What is expected:
Could you give back exactly the lines below from the one with "is not a sink component." through the one with "as a function of $\lambda_U$.", without a single picture?

Data for this task below:

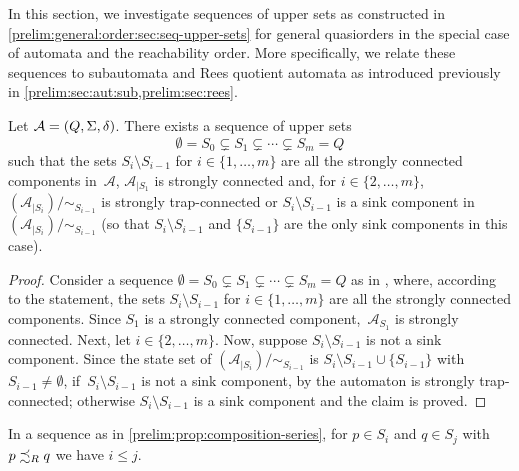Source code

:
In this section, we investigate sequences of upper sets
as constructed in \cref{prelim:general:order:sec:seq-upper-sets} for general quasiorders
in the special case of automata and the reachability order. More specifically, we relate these sequences
to subautomata and Rees quotient automata as introduced previously in \cref{prelim:sec:aut:sub,prelim:sec:rees}.

\begin{proposition} \label{prelim:prop:composition-series}
	Let $\semiautomat{A}{Q}{\Sigma}{\delta}$.
	There exists a sequence of upper sets 
	\[
	\emptyset = S_0 \subsetneq S_1 \subsetneq \cdots \subsetneq S_m = Q
	\]
	such that the sets $S_i \setminus S_{i-1}$
	for $i \in \{1,\ldots,m\}$
	are all the strongly connected components in~$\mathcal A$,
	$\mathcal A_{|S_1}$ is strongly connected
	and, for $i \in \{2,\ldots,m\}$,
	$( \mathcal A_{|S_i} ) / {\sim_{S_{i-1}}}$
	is strongly trap-connected
	or $S_i \setminus S_{i-1}$ is a sink component in $( \mathcal A_{|S_i} ) / {\sim_{S_{i-1}}}$ (so that $S_i \setminus S_{i-1}$ 
	and $\{S_{i-1}\}$
	are the only sink components in this case).
\end{proposition}
\begin{proof}
	Consider a sequence $\emptyset = S_0 \subsetneq S_1 \subsetneq \cdots \subsetneq S_m = Q$
	as in ,
	where, according to the statement,
	the sets $S_i \setminus S_{i-1}$ for $i \in \{1,\ldots,m\}$
	are all the strongly connected components. Since $S_1$
	is a strongly connected component,~$\mathcal A_{S_1}$
	is strongly connected.
	Next, let $i \in \{2,\ldots,m\}$.
	Now, suppose $S_i \setminus S_{i-1}$ 
	is not a sink component.
	Since the state set of  $( \mathcal A_{|S_i} ) / {\sim_{S_{i-1}}}$
	is $S_i \setminus S_{i-1} \cup \{S_{i-1}\}$ with $S_{i-1} \ne \emptyset$,
	if~$S_i \setminus S_{i-1}$ is not a sink component,
	by 
	the automaton is strongly trap-connected;
	otherwise $S_i \setminus S_{i-1}$ is a sink component
	and the claim is proved.	
\end{proof}

In a sequence as in \cref{prelim:prop:composition-series},
for $p \in S_i$ and $q \in S_j$ with $p \lereach q$ we have $i \le j$.


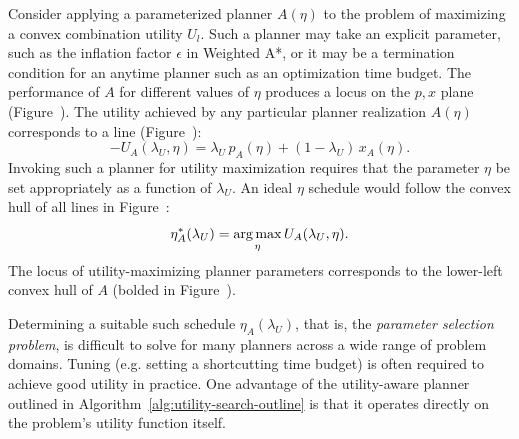 Consider applying a parameterized planner $A(\eta)$
to the problem of maximizing a convex combination utility $U_l$.
Such a planner may take an explicit parameter,
such as the inflation factor $\epsilon$ in Weighted A*,
or it may be a termination condition for an anytime planner
such as an optimization time budget.
The performance of $A$ for different values of $\eta$ 
produces a locus on the $p,x$ plane
(Figure~).
The utility achieved by any particular planner realization $A(\eta)$
corresponds to a line (Figure~):
\begin{equation}
   - U_A(\lambda_U,\eta)
   = \lambda_U \, p_A(\eta)
   + (1\!-\!\lambda_U) \, x_A(\eta).
\end{equation}
Invoking such a planner for utility maximization
requires that the parameter $\eta$ be set appropriately
as a function of $\lambda_U$.
An ideal $\eta$ schedule would follow the convex hull of all
lines in Figure~:
\begin{equation}
   \eta^*_A(\lambda_U) = \operatorname*{arg\,max}_{\eta} U_A(\lambda_U,\eta).
   \label{eqn:oracle-param-schedule}
\end{equation}
The locus of utility-maximizing planner parameters
corresponds to the lower-left convex hull of $A$
(bolded in Figure~).

Determining a suitable such schedule
$\eta_A(\lambda_U)$,
that is, the \emph{parameter selection problem},
is difficult to solve for many planners across a wide range of
problem domains.
Tuning (e.g. setting a shortcutting time budget)
is often required to achieve good utility in practice.
One advantage of the utility-aware planner outlined in
Algorithm~\ref{alg:utility-search-outline}
is that it operates directly on the problem's utility function itself.

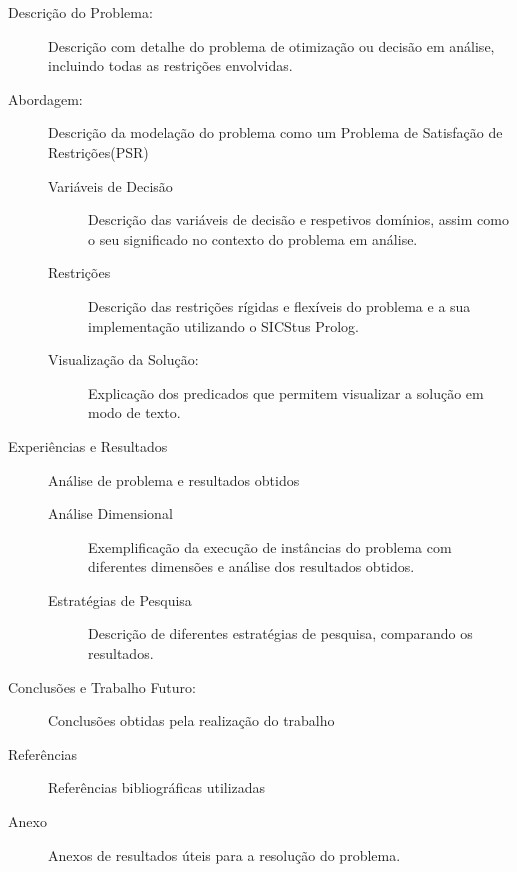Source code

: \documentclass[11pt]{article}
\begin{document}
\begin{description}

\item[Descrição do Problema:] Descrição com detalhe do problema de
otimização ou decisão em análise, incluindo todas as restrições envolvidas.

\item[Abordagem:] Descrição da modelação do problema como um Problema de Satisfação de 
Restrições(PSR)

\begin{description}

\item[Variáveis de Decisão] Descrição das variáveis de decisão e
respetivos domínios, assim como o seu significado no contexto do problema em análise.

\item[Restrições] Descrição das restrições rígidas e flexíveis do problema e a
sua implementação utilizando o SICStus Prolog.

\item[Visualização da Solução:] Explicação dos predicados que permitem
visualizar a solução em modo de texto.

\end{description}


\item[Experiências e Resultados] Análise de problema e resultados obtidos

\begin{description}

\item[Análise Dimensional] Exemplificação da execução de instâncias do problema com
diferentes dimensões e análise dos resultados obtidos.

\item[Estratégias de Pesquisa] Descrição de diferentes estratégias de pesquisa, comparando 
os resultados.

\end{description}


\item[Conclusões e Trabalho Futuro:] Conclusões obtidas pela realização do trabalho

\item[Referências] Referências bibliográficas utilizadas

\item[Anexo] Anexos de resultados úteis para a resolução do problema.

\end{description}
\end{document}
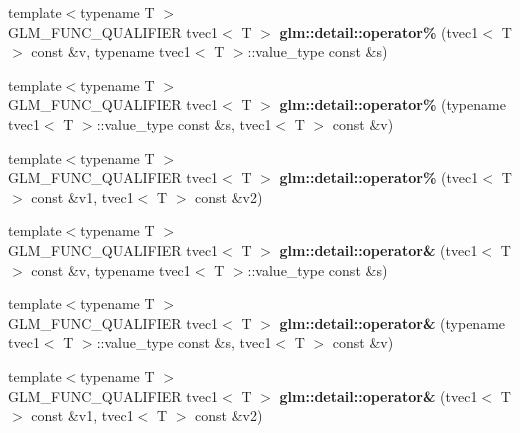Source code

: \begin{DoxyCompactItemize}
\item 
\hypertarget{namespaceglm_1_1detail_afe3345197cfebf3b3c55e2d615776ca6}{{\footnotesize template$<$typename T $>$ }\\\-G\-L\-M\-\_\-\-F\-U\-N\-C\-\_\-\-Q\-U\-A\-L\-I\-F\-I\-E\-R tvec1$<$ \-T $>$ {\bfseries glm\-::detail\-::operator\%} (tvec1$<$ \-T $>$ const \&v, typename tvec1$<$ \-T $>$\-::value\-\_\-type const \&s)}\label{namespaceglm_1_1detail_afe3345197cfebf3b3c55e2d615776ca6}

\item 
\hypertarget{namespaceglm_1_1detail_acb767b9c9d814e3c3fcbff24c3ad782e}{{\footnotesize template$<$typename T $>$ }\\\-G\-L\-M\-\_\-\-F\-U\-N\-C\-\_\-\-Q\-U\-A\-L\-I\-F\-I\-E\-R tvec1$<$ \-T $>$ {\bfseries glm\-::detail\-::operator\%} (typename tvec1$<$ \-T $>$\-::value\-\_\-type const \&s, tvec1$<$ \-T $>$ const \&v)}\label{namespaceglm_1_1detail_acb767b9c9d814e3c3fcbff24c3ad782e}

\item 
\hypertarget{namespaceglm_1_1detail_abb8594c67ded240d2a15ba2459a87091}{{\footnotesize template$<$typename T $>$ }\\\-G\-L\-M\-\_\-\-F\-U\-N\-C\-\_\-\-Q\-U\-A\-L\-I\-F\-I\-E\-R tvec1$<$ \-T $>$ {\bfseries glm\-::detail\-::operator\%} (tvec1$<$ \-T $>$ const \&v1, tvec1$<$ \-T $>$ const \&v2)}\label{namespaceglm_1_1detail_abb8594c67ded240d2a15ba2459a87091}

\item 
\hypertarget{namespaceglm_1_1detail_a4f1e2d9d9ca8fbd5a226683bcbe1a857}{{\footnotesize template$<$typename T $>$ }\\\-G\-L\-M\-\_\-\-F\-U\-N\-C\-\_\-\-Q\-U\-A\-L\-I\-F\-I\-E\-R tvec1$<$ \-T $>$ {\bfseries glm\-::detail\-::operator\&} (tvec1$<$ \-T $>$ const \&v, typename tvec1$<$ \-T $>$\-::value\-\_\-type const \&s)}\label{namespaceglm_1_1detail_a4f1e2d9d9ca8fbd5a226683bcbe1a857}

\item 
\hypertarget{namespaceglm_1_1detail_a29075e784ca50a7e63be34662cb6c225}{{\footnotesize template$<$typename T $>$ }\\\-G\-L\-M\-\_\-\-F\-U\-N\-C\-\_\-\-Q\-U\-A\-L\-I\-F\-I\-E\-R tvec1$<$ \-T $>$ {\bfseries glm\-::detail\-::operator\&} (typename tvec1$<$ \-T $>$\-::value\-\_\-type const \&s, tvec1$<$ \-T $>$ const \&v)}\label{namespaceglm_1_1detail_a29075e784ca50a7e63be34662cb6c225}

\item 
\hypertarget{namespaceglm_1_1detail_abeb95a2e5d0c64e7e90b3a8ee8a3be04}{{\footnotesize template$<$typename T $>$ }\\\-G\-L\-M\-\_\-\-F\-U\-N\-C\-\_\-\-Q\-U\-A\-L\-I\-F\-I\-E\-R tvec1$<$ \-T $>$ {\bfseries glm\-::detail\-::operator\&} (tvec1$<$ \-T $>$ const \&v1, tvec1$<$ \-T $>$ const \&v2)}\label{namespaceglm_1_1detail_abeb95a2e5d0c64e7e90b3a8ee8a3be04}


\end{DoxyCompactItemize}
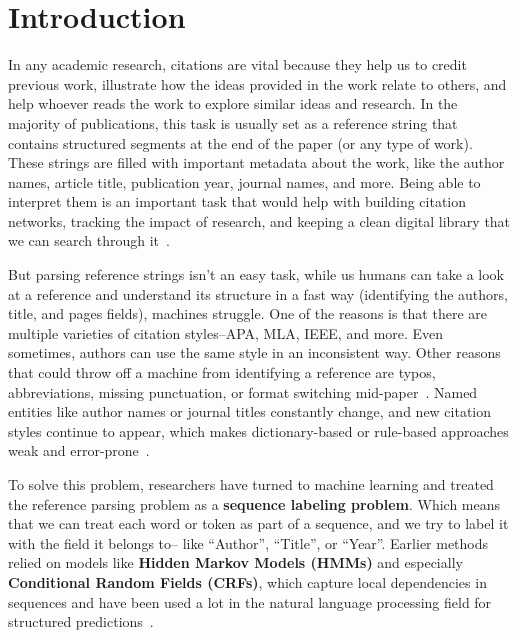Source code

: \chapter{Introduction}
\label{ch:intro}

In any academic research, citations are vital because they help us to credit previous work, illustrate how the ideas provided in the work relate to others, and help whoever reads the work to explore similar ideas and research. In the majority of publications, this task is usually set as a reference string that contains structured segments at the end of the paper (or any type of work). These strings are filled with important metadata about the work, like the author names, article title, publication year, journal names, and more. Being able to interpret them is an important task that would help with building citation networks, tracking the impact of research, and keeping a clean digital library that we can search through it~\cite{councill-etal-2008-parscit,prasad2018neuralparscit}.

But parsing reference strings isn’t an easy task, while us humans can take a look at a reference and understand its structure in a fast way (identifying the authors, title, and pages fields), machines struggle. One of the reasons is that there are multiple varieties of citation styles–APA, MLA, IEEE, and more. Even sometimes, authors can use the same style in an inconsistent way. Other reasons that could throw off a machine from identifying a reference are typos, abbreviations, missing punctuation, or format switching mid-paper~\cite{councill-etal-2008-parscit,prasad2018neuralparscit}. Named entities like author names or journal titles constantly change, and new citation styles continue to appear, which makes dictionary-based or rule-based approaches weak and error-prone~\cite{prasad2018neuralparscit}.

To solve this problem, researchers have turned to machine learning and treated the reference parsing problem as a \textbf{sequence labeling problem}. Which means that we can treat each word or token as part of a sequence, and we try to label it with the field it belongs to– like “Author”, “Title”, or “Year”. Earlier methods relied on models like \textbf{Hidden Markov Models (HMMs)} and especially \textbf{Conditional Random Fields (CRFs)}, which capture local dependencies in sequences and have been used a lot in the natural language processing field for structured predictions~\cite{HMM1165342,crf2001}.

End of Data for this task.

Exercise response:
	is not a sink component.
	Since the state set of  $( \mathcal A_{|S_i} ) / {\sim_{S_{i-1}}}$
	is $S_i \setminus S_{i-1} \cup \{S_{i-1}\}$ with $S_{i-1} \ne \emptyset$,
	if~$S_i \setminus S_{i-1}$ is not a sink component,
	by 
	the automaton is strongly trap-connected;
	otherwise $S_i \setminus S_{i-1}$ is a sink component
	and the claim is proved.	
\end{proof}

In a sequence as in \cref{prelim:prop:composition-series},
for $p \in S_i$ and $q \in S_j$ with $p \lereach q$ we have $i \le j$.


 Consider applying a parameterized planner $A(\eta)$
to the problem of maximizing a convex combination utility $U_l$.
Such a planner may take an explicit parameter,
such as the inflation factor $\epsilon$ in Weighted A*,
or it may be a termination condition for an anytime planner
such as an optimization time budget.
The performance of $A$ for different values of $\eta$ 
produces a locus on the $p,x$ plane
(Figure~).
The utility achieved by any particular planner realization $A(\eta)$
corresponds to a line (Figure~):
\begin{equation}
   - U_A(\lambda_U,\eta)
   = \lambda_U \, p_A(\eta)
   + (1\!-\!\lambda_U) \, x_A(\eta).
\end{equation}
Invoking such a planner for utility maximization
requires that the parameter $\eta$ be set appropriately
as a function of $\lambda_U$.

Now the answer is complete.